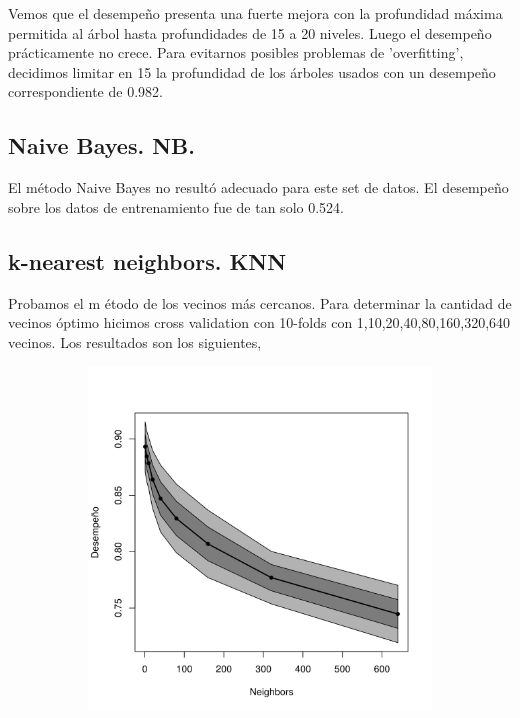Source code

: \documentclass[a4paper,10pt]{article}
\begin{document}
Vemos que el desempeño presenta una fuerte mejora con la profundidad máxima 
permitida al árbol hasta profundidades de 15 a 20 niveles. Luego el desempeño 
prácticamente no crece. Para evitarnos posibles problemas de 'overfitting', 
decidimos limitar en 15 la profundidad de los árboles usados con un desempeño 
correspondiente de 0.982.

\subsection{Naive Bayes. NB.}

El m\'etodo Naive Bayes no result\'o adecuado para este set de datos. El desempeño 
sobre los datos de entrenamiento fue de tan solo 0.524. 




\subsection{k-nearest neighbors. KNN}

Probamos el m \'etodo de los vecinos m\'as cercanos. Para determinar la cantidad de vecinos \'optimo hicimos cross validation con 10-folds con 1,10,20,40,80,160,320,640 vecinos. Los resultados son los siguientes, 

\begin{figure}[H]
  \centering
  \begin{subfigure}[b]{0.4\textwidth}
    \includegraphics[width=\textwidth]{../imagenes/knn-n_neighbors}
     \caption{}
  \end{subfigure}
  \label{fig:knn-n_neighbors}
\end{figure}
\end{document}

+++

### Your assignment
Write out exactly the lines from the line holding "decidimos limitar en" through the last line of the data, and nothing besides those lines.

### Reply to the task
decidimos limitar en 15 la profundidad de los árboles usados con un desempeño 
correspondiente de 0.982.

\subsection{Naive Bayes. NB.}

El m\'etodo Naive Bayes no result\'o adecuado para este set de datos. El desempeño 
sobre los datos de entrenamiento fue de tan solo 0.524. 




\subsection{k-nearest neighbors. KNN}

Probamos el m \'etodo de los vecinos m\'as cercanos. Para determinar la cantidad de vecinos \'optimo hicimos cross validation con 10-folds con 1,10,20,40,80,160,320,640 vecinos. Los resultados son los siguientes, 

\begin{figure}[H]
  \centering
  \begin{subfigure}[b]{0.4\textwidth}
    \includegraphics[width=\textwidth]{../imagenes/knn-n_neighbors}
     \caption{}
  \end{subfigure}
  \label{fig:knn-n_neighbors}
\end{figure}
\end{document}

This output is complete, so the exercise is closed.